→ **Your instructions**: Line count for the string "supported" in the records below: report that figure and nothing else.

Collected data
*****
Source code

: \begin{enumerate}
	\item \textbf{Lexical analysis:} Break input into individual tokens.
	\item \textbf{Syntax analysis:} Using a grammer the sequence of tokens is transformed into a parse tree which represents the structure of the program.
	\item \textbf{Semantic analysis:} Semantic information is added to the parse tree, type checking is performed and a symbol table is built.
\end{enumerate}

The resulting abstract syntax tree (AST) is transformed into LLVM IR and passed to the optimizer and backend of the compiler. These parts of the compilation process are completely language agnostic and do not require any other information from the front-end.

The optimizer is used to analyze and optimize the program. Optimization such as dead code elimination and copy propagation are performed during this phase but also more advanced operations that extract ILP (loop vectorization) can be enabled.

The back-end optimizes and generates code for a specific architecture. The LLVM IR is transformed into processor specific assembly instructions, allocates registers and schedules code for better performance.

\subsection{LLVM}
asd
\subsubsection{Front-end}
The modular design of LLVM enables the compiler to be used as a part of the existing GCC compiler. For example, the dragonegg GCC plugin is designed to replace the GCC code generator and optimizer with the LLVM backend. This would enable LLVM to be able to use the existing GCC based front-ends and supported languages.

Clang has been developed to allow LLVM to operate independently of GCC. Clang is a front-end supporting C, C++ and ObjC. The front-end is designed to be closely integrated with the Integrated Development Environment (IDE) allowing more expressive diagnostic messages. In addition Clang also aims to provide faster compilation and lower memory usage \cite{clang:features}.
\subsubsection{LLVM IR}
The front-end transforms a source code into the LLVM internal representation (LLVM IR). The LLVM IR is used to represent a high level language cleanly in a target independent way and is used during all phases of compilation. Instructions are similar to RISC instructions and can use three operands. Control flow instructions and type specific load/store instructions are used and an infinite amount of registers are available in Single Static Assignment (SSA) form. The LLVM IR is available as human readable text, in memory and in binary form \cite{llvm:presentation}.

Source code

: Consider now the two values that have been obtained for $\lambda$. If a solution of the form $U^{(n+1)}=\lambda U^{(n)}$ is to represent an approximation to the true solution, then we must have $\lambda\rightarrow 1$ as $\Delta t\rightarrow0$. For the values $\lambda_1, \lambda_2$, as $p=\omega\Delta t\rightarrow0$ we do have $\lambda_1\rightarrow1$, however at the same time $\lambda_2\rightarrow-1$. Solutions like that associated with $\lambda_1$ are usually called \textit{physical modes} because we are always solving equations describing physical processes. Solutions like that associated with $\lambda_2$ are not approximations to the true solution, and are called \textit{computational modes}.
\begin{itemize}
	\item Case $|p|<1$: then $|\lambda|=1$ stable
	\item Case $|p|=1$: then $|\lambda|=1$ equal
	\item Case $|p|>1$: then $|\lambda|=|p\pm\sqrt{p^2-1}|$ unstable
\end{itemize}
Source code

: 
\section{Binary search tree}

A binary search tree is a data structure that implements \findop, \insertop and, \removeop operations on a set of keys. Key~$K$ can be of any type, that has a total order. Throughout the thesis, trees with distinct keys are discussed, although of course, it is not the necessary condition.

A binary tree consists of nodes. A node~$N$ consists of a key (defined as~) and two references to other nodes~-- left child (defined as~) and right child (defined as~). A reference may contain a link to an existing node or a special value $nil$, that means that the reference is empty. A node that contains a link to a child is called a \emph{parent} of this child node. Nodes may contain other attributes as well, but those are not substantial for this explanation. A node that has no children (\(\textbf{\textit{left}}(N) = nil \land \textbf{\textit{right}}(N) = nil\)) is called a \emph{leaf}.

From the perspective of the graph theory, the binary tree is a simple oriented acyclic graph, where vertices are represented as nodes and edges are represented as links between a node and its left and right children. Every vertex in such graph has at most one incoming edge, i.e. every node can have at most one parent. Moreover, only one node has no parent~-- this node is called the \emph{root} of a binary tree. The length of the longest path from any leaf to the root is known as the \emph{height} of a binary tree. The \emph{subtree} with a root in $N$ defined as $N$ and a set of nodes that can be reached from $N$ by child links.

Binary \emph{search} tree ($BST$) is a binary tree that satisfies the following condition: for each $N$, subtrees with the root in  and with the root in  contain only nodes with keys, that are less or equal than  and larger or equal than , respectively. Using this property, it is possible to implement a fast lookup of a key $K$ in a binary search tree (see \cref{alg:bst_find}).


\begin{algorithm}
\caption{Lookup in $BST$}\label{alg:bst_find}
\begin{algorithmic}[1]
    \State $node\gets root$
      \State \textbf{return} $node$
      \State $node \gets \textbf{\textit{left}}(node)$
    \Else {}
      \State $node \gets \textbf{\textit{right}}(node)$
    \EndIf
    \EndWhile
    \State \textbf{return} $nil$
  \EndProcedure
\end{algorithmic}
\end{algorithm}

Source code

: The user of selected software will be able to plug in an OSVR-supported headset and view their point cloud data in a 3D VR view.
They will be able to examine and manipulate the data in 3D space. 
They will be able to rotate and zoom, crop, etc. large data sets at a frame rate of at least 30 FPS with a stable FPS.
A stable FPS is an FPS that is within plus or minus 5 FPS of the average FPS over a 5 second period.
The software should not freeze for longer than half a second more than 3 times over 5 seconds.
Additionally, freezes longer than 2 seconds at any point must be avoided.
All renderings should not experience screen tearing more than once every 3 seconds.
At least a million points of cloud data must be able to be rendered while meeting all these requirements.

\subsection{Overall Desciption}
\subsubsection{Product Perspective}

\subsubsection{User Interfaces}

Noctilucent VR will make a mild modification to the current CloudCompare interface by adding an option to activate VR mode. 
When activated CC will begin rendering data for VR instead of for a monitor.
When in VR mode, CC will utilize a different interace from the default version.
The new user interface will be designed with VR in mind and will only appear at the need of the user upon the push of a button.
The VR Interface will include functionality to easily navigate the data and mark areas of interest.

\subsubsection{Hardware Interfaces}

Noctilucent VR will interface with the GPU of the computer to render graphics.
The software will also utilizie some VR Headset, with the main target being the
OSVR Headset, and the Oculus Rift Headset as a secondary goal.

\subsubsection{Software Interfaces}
*****
→ **Task answer**: 2